> _TASK GOAL_
Which lines of the records contain the word "hlkwb"? Copy each one.
════════
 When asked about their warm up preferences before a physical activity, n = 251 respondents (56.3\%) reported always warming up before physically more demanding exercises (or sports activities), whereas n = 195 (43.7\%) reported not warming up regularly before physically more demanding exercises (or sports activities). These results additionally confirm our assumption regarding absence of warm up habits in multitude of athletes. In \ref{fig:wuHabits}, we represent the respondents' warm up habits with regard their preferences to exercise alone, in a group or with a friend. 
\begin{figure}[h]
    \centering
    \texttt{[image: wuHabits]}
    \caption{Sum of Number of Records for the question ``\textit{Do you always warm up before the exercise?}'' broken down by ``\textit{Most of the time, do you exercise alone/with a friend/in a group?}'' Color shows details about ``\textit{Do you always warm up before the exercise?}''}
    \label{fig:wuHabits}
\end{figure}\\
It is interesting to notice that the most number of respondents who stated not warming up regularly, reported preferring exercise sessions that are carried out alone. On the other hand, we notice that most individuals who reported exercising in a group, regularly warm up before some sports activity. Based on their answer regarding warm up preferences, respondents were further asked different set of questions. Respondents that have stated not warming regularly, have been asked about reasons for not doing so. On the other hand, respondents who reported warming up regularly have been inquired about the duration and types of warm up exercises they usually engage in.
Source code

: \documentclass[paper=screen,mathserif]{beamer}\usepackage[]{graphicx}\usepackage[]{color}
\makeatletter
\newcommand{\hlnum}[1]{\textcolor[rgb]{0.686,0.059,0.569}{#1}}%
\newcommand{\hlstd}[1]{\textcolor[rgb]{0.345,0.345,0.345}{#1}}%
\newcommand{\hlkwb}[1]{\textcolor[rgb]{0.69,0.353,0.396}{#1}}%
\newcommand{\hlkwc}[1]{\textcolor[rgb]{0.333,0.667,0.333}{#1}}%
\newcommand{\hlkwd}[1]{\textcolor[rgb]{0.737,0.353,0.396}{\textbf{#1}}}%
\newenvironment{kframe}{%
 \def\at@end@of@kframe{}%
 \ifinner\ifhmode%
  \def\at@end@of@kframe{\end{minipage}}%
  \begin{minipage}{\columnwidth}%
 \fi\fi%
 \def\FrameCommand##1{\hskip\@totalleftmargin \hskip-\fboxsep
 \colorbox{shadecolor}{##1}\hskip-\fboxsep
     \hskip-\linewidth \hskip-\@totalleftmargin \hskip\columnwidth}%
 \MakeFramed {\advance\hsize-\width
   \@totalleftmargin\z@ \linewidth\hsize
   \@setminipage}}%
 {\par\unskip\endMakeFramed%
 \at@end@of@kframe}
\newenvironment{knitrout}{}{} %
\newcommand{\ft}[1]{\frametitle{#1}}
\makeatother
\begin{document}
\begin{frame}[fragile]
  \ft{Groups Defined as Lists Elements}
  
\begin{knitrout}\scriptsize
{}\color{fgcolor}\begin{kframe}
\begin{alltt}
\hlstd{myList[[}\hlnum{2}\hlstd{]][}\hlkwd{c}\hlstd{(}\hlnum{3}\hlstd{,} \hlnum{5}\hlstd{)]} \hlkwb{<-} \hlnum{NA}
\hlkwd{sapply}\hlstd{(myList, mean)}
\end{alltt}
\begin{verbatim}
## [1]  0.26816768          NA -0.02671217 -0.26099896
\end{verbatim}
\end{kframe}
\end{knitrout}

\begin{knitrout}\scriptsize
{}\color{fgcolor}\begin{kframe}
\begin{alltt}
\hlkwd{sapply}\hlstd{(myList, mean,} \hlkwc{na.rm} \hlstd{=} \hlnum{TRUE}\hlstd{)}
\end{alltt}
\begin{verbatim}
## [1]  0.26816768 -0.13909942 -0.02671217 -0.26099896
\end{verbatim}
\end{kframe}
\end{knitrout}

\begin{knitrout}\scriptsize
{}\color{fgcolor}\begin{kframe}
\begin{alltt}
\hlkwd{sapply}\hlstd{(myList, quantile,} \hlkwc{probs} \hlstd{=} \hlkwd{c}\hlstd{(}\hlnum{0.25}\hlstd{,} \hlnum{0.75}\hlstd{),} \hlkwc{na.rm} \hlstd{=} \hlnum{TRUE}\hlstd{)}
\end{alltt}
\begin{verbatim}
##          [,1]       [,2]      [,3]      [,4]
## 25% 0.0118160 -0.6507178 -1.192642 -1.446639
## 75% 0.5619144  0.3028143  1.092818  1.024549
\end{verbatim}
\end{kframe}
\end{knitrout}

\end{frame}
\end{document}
════════
> _ANSWER BELOW_
\newcommand{\hlkwb}[1]{\textcolor[rgb]{0.69,0.353,0.396}{#1}}%
\hlstd{myList[[}\hlnum{2}\hlstd{]][}\hlkwd{c}\hlstd{(}\hlnum{3}\hlstd{,} \hlnum{5}\hlstd{)]} \hlkwb{<-} \hlnum{NA}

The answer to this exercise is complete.